人々のざわめきは止み、衣擦れの音だけが辺りを覆う。

あさめの声が、低く、それでも遥かへ響くかのように鋭く、響き渡る。

次第に高く、祝詞を謡いあげる。

この祝詞も、この祭事のために書き下ろしたらしい。あさめはまるで古くからあるかのようによどみなく謡いあげていく。

さいは、目を閉じ両手を組みながら、遠く北の地へ赴いているという、姉を思う。

どうぞ、ご無事で。

そして、平和が、安寧が、豊穣がこの仙境を包みますように。

祈祷が終われば、巫女たちは一列となって、役人の作った通路を抜け、宮の門まで退く。

熱を帯びた民衆が、役人の作る壁に殺到する。

後ろから、五家の言祝ぎが始まるのが聞こえてくる。

一番最初は父だった。

この順番も、五家で揉めたであろうに。

少し誇らしくなりながら、熱狂の中を通り抜けた。


大門の内側では、各種団体の個別祈祷が始まるようで、こちらも順番待ちの団体でワイワイとしている。

それを横目に宮の中へ抜け、ようやく一息つくことができた。

前を歩く黒曜らんに肩を並べ話しかける。

「らん様、一番の出番ですね。やはり緊張されますか?」

らんは口元に手を当て、斜め上を見やる。

「緊張……当然です。」

しかしすぐに顎を引き締め、堂々と続けた。

「ですが……栄えある一番手を任されたからには、務めてみせますわ」

頼もしい限りだ。

「次のあなたが霞むくらいに、ね」

こちらに向けて軽く顎を上げながら目を細める。

意地悪だ。

「あらあら、緊張だなんて、らしくもない。
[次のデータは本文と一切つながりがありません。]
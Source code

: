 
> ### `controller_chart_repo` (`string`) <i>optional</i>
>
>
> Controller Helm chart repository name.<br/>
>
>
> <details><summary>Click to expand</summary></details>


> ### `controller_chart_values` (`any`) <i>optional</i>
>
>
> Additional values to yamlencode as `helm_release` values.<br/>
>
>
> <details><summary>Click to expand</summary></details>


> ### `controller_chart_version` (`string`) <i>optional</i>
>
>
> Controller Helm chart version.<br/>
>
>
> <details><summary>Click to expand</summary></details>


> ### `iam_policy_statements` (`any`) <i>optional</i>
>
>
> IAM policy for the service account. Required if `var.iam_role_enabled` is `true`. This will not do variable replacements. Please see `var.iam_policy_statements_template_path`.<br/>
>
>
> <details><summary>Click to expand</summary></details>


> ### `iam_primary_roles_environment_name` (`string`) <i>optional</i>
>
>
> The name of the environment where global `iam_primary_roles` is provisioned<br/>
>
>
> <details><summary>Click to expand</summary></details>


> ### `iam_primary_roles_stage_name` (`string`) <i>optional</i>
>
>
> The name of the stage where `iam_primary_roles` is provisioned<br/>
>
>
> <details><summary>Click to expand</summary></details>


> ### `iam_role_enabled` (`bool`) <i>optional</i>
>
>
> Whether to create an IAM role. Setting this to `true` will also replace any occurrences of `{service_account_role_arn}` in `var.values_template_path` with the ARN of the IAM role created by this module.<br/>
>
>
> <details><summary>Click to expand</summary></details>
いつものようにふてぶてしいぐらいでちょうどよいのでは?」

さいを挟むように横から桝きりが並んできた。

「あらぁ……?そう言う西の田舎者は縮こまっているのかしら?宮の大舞台の使い方、お見せしてあげましょうか?」

は、始まってしまった。

「お、お二人の舞、楽しみでございます、ねぇ……」

言いながら歩みを早め、戦場を抜け出す。

後方ではまだなにやら言い合っているようだが、実は仲が良いことは知っている。


実際のところ、あまりのんびりはしていられないのだ。

祭事の間は、宮の各所がそれぞれの控室としてあてがわれている。

自分用に用意された部屋に入ると、既に着替えの準備が行われていた。

本日3度目の着替えである。

共通の儀式用の衣服から、自分の舞のためだけの専用の衣装へ着替える。

白と鮮やかな水色でまとまった衣装は、自分でも気に入っている。

人の手を借りないと着れないのが難点だが。

着替えを任せながら、化粧の合間に固く焼かれた餅をかじる。

早めにお腹に入れておかないと、出番の直前で苦しくなるからだ。

着替えを終えたら、奥の広間で振りの確認を……らん様の舞は袖から見れるかしら……。

などと考えていると、帯をぎゅうぎゅうと締められて、一瞬息が止まる。

されるがままに頭をがくんがくんとしながら、ぴたりと帯が留められる。

後方の飾り結びを任せながら、最後のひとかけの餅を口に放り込む。

湯飲みの水を飲み、お腹をさする。

よし。


どこか空いた場所は無いかと廊下をウロウロし、手近な広間へ差しかかった。

そこにいたのは、二宮はり。

舞の名手と名高い彼女は、既に着替えを終え、振りの最終確認をしているようだった。

その表情は、舞の中の笑みを乗せてはいるが、目の輝きには鬼気迫るものを感じる。

キレのある身の返し、流れるような体重移動、おそらく目の動きから指先までも計算されつくしたその舞に、恐ろしさすら感じる。

とても声を掛けられる雰囲気ではない。

音を立てぬように後にした。

幸い、中庭に面した広間が空いていたので、そこを舞台になぞらえ振りを確認する。

最前の、はりの姿が瞼に焼き付いている。

あの身のこなし、指先までも使った表現力。今更真似られるものではない。

これまでに身に着けたものを出すしかない、とは分かってはいても、あの境地に憧れを抱かずにはいられない。

せめて、指一本でも。

意識しながら振りを確認する。


汗をかかぬ程度に一度通したところで、すぐに自分を探す声が聞こえてきた。

進行がやや押し気味とのことで、二番手であるさいも、舞台袖で待機しておいて欲しいとのことだった。

おおかた、五家のご当主様方のご挨拶に、熱が入っているのだろう。

高鳴る鼓動を無理矢理押さえるため、意識的にゆっくりと歩きながら、再び大門へ向かう。

昼が近づき門前町はさらなる賑わいを見せている。

町の方でもいろいろと出店が出ているのだろう、通りの端々に、屋根までの(のぼり)が立てられているのも見える。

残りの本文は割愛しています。